● WHAT TO WORK ON
Lines before the one containing "abilities. Your late-game" are to be skipped; reproduce that line and the rest of the records below exactly.

+++ DATA SHOWN

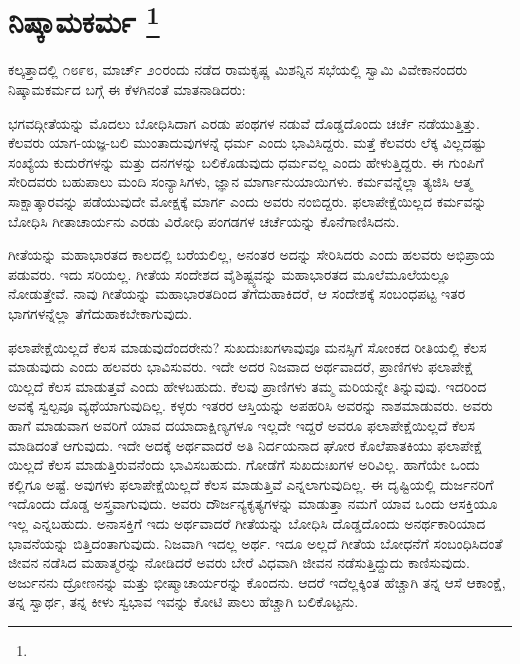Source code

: 
\chapter[ನಿಷ್ಕಾಮಕರ್ಮ ]{ನಿಷ್ಕಾಮಕರ್ಮ \protect\footnote{}}

ಕಲ್ಕತ್ತಾದಲ್ಲಿ ೧೮೯೮, ಮಾರ್ಚ್​ ೨೦ರಂದು ನಡೆದ ರಾಮಕೃಷ್ಣ ಮಿಶನ್ನಿನ ಸಭೆಯಲ್ಲಿ ಸ್ವಾಮಿ ವಿವೇಕಾನಂದರು ನಿಷ್ಕಾಮಕರ್ಮದ ಬಗ್ಗೆ ಈ ಕೆಳಗಿನಂತೆ ಮಾತನಾಡಿದರು:

ಭಗವದ್ಗೀತೆಯನ್ನು ಮೊದಲು ಬೋಧಿಸಿದಾಗ ಎರಡು ಪಂಥಗಳ ನಡುವೆ ದೊಡ್ಡದೊಂದು ಚರ್ಚೆ ನಡೆಯುತ್ತಿತ್ತು. ಕೆಲವರು ಯಾಗ-ಯಜ್ಞ-ಬಲಿ ಮುಂತಾದುವುಗಳನ್ನೆ ಧರ್ಮ ಎಂದು ಭಾವಿಸಿದ್ದರು. ಮತ್ತೆ ಕೆಲವರು ಲೆಕ್ಕ ವಿಲ್ಲದಷ್ಟು ಸಂಖ್ಯೆಯ ಕುದುರೆಗಳನ್ನು ಮತ್ತು ದನಗಳನ್ನು ಬಲಿಕೊಡುವುದು ಧರ್ಮವಲ್ಲ ಎಂದು ಹೇಳುತ್ತಿದ್ದರು. ಈ ಗುಂಪಿಗೆ ಸೇರಿದವರು ಬಹುಪಾಲು ಮಂದಿ ಸಂನ್ಯಾಸಿಗಳು, ಜ್ಞಾನ ಮಾರ್ಗಾನುಯಾಯಿಗಳು. ಕರ್ಮವನ್ನೆಲ್ಲಾ ತ್ಯಜಿಸಿ ಆತ್ಮ ಸಾಕ್ಷಾತ್ಕಾರವನ್ನು ಪಡೆಯುವುದೇ ಮೋಕ್ಷಕ್ಕೆ ಮಾರ್ಗ ಎಂದು ಅವರು ನಂಬಿದ್ದರು. ಫಲಾಪೇಕ್ಷೆಯಿಲ್ಲದ ಕರ್ಮವನ್ನು ಬೋಧಿಸಿ ಗೀತಾಚಾರ್ಯನು ಎರಡು ವಿರೋಧಿ ಪಂಗಡಗಳ ಚರ್ಚೆಯನ್ನು ಕೊನೆಗಾಣಿಸಿದನು.

ಗೀತೆಯನ್ನು ಮಹಾಭಾರತದ ಕಾಲದಲ್ಲಿ ಬರೆಯಲಿಲ್ಲ, ಅನಂತರ ಅದನ್ನು ಸೇರಿಸಿದರು ಎಂದು ಹಲವರು ಅಭಿಪ್ರಾಯ ಪಡುವರು. ಇದು ಸರಿಯಲ್ಲ. ಗೀತೆಯ ಸಂದೇಶದ ವೈಶಿಷ್ಟ್ಯವನ್ನು ಮಹಾಭಾರತದ ಮೂಲೆಮೂಲೆಯಲ್ಲೂ ನೋಡುತ್ತೇವೆ. ನಾವು ಗೀತೆಯನ್ನು ಮಹಾಭಾರತದಿಂದ ತೆಗೆದುಹಾಕಿದರೆ, ಆ ಸಂದೇಶಕ್ಕೆ ಸಂಬಂಧಪಟ್ಟ ಇತರ ಭಾಗಗಳನ್ನೆಲ್ಲಾ ತೆಗೆದುಹಾಕಬೇಕಾಗುವುದು.

ಫಲಾಪೇಕ್ಷೆಯಿಲ್ಲದೆ ಕೆಲಸ ಮಾಡುವುದೆಂದರೇನು? ಸುಖದುಃಖಗಳಾವುವೂ ಮನಸ್ಸಿಗೆ ಸೋಂಕದ ರೀತಿಯಲ್ಲಿ ಕೆಲಸ ಮಾಡುವುದು ಎಂದು ಹಲವರು ಭಾವಿಸುವರು. ಇದೇ ಅದರ ನಿಜವಾದ ಅರ್ಥವಾದರೆ, ಪ್ರಾಣಿಗಳು ಫಲಾಪೇಕ್ಷೆ ಯಿಲ್ಲದೆ ಕೆಲಸ ಮಾಡುತ್ತವೆ ಎಂದು ಹೇಳಬಹುದು. ಕೆಲವು ಪ್ರಾಣಿಗಳು ತಮ್ಮ ಮರಿಯನ್ನೇ ತಿನ್ನುವುವು. ಇದರಿಂದ ಅವಕ್ಕೆ ಸ್ವಲ್ಪವೂ ವ್ಯಥೆಯಾಗುವುದಿಲ್ಲ. ಕಳ್ಳರು ಇತರರ ಆಸ್ತಿಯನ್ನು ಅಪಹರಿಸಿ ಅವರನ್ನು ನಾಶಮಾಡುವರು. ಅವರು ಹಾಗೆ ಮಾಡುವಾಗ ಅವರಿಗೆ ಯಾವ ದಯಾದಾಕ್ಷಿಣ್ಯಗಳೂ ಇಲ್ಲದೇ ಇದ್ದರೆ ಅವರೂ ಫಲಾಪೇಕ್ಷೆಯಿಲ್ಲದೆ ಕೆಲಸ ಮಾಡಿದಂತೆ ಆಗುವುದು. ಇದೇ ಅದಕ್ಕೆ ಅರ್ಥವಾದರೆ ಅತಿ ನಿರ್ದಯನಾದ ಘೋರ ಕೊಲೆಪಾತಕಿಯು ಫಲಾಪೇಕ್ಷೆ ಯಿಲ್ಲದೆ ಕೆಲಸ ಮಾಡುತ್ತಿರುವನೆಂದು ಭಾವಿಸಬಹುದು. ಗೋಡೆಗೆ ಸುಖದುಃಖಗಳ ಅರಿವಿಲ್ಲ. ಹಾಗೆಯೇ ಒಂದು ಕಲ್ಲಿಗೂ ಅಷ್ಟೆ. ಅವುಗಳು ಫಲಾಪೇಕ್ಷೆಯಿಲ್ಲದೆ ಕೆಲಸ ಮಾಡುತ್ತಿವೆ ಎನ್ನಲಾಗುವುದಿಲ್ಲ. ಈ ದೃಷ್ಟಿಯಲ್ಲಿ ದುರ್ಜನರಿಗೆ ಇದೊಂದು ದೊಡ್ಡ ಅಸ್ತ್ರವಾಗುವುದು. ಅವರು ದೌರ್ಜನ್ಯಕೃತ್ಯಗಳನ್ನು ಮಾಡುತ್ತಾ ನಮಗೆ ಯಾವ ಒಂದು ಆಸಕ್ತಿಯೂ ಇಲ್ಲ ಎನ್ನಬಹುದು. ಅನಾಸಕ್ತಿಗೆ ಇದು ಅರ್ಥವಾದರೆ ಗೀತೆಯನ್ನು ಬೋಧಿಸಿ ದೊಡ್ಡದೊಂದು ಅನರ್ಥಕಾರಿಯಾದ ಭಾವನೆಯನ್ನು ಬಿತ್ತಿದಂತಾಗುವುದು. ನಿಜವಾಗಿ ಇದಲ್ಲ ಅರ್ಥ. ಇದೂ ಅಲ್ಲದೆ ಗೀತೆಯ ಬೋಧನೆಗೆ ಸಂಬಂಧಿಸಿದಂತೆ ಜೀವನ ನಡೆಸಿದ ಮಹಾತ್ಮರನ್ನು ನೋಡಿದರೆ ಅವರು ಬೇರೆ ವಿಧವಾಗಿ ಜೀವನ ನಡೆಸುತ್ತಿದ್ದುದು ಕಾಣಿಸುವುದು. ಅರ್ಜುನನು ದ್ರೋಣನನ್ನು ಮತ್ತು ಭೀಷ್ಮಾಚಾರ್ಯರನ್ನು ಕೊಂದನು. ಆದರೆ ಇದೆಲ್ಲಕ್ಕಿಂತ ಹೆಚ್ಚಾಗಿ ತನ್ನ ಆಸೆ ಆಕಾಂಕ್ಷೆ, ತನ್ನ ಸ್ವಾರ್ಥ, ತನ್ನ ಕೀಳು ಸ್ವಭಾವ ಇವನ್ನು ಕೋಟಿ ಪಾಲು ಹೆಚ್ಚಾಗಿ ಬಲಿಕೊಟ್ಟನು.

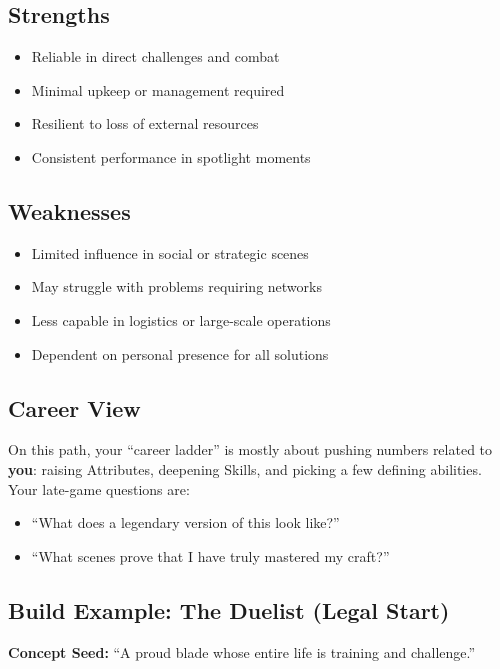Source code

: \subsection*{Strengths}
\begin{itemize}
\item Reliable in direct challenges and combat
\item Minimal upkeep or management required
\item Resilient to loss of external resources
\item Consistent performance in spotlight moments
\end{itemize}

\subsection*{Weaknesses}
\begin{itemize}
\item Limited influence in social or strategic scenes
\item May struggle with problems requiring networks
\item Less capable in logistics or large-scale operations
\item Dependent on personal presence for all solutions
\end{itemize}

\subsection*{Career View}

On this path, your ``career ladder'' is mostly about pushing numbers related to
\textbf{you}: raising Attributes, deepening Skills, and picking a few defining
abilities. Your late-game questions are:
\begin{itemize}
  \item ``What does a legendary version of this look like?''
  \item ``What scenes prove that I have truly mastered my craft?''
\end{itemize}

\subsection*{Build Example: The Duelist (Legal Start)}

\textbf{Concept Seed:} ``A proud blade whose entire life is training and challenge.''

\medskip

++++++

● OUTPUT OF THE TASK
abilities. Your late-game questions are:
\begin{itemize}
  \item ``What does a legendary version of this look like?''
  \item ``What scenes prove that I have truly mastered my craft?''
\end{itemize}

\subsection*{Build Example: The Duelist (Legal Start)}

\textbf{Concept Seed:} ``A proud blade whose entire life is training and challenge.''

\medskip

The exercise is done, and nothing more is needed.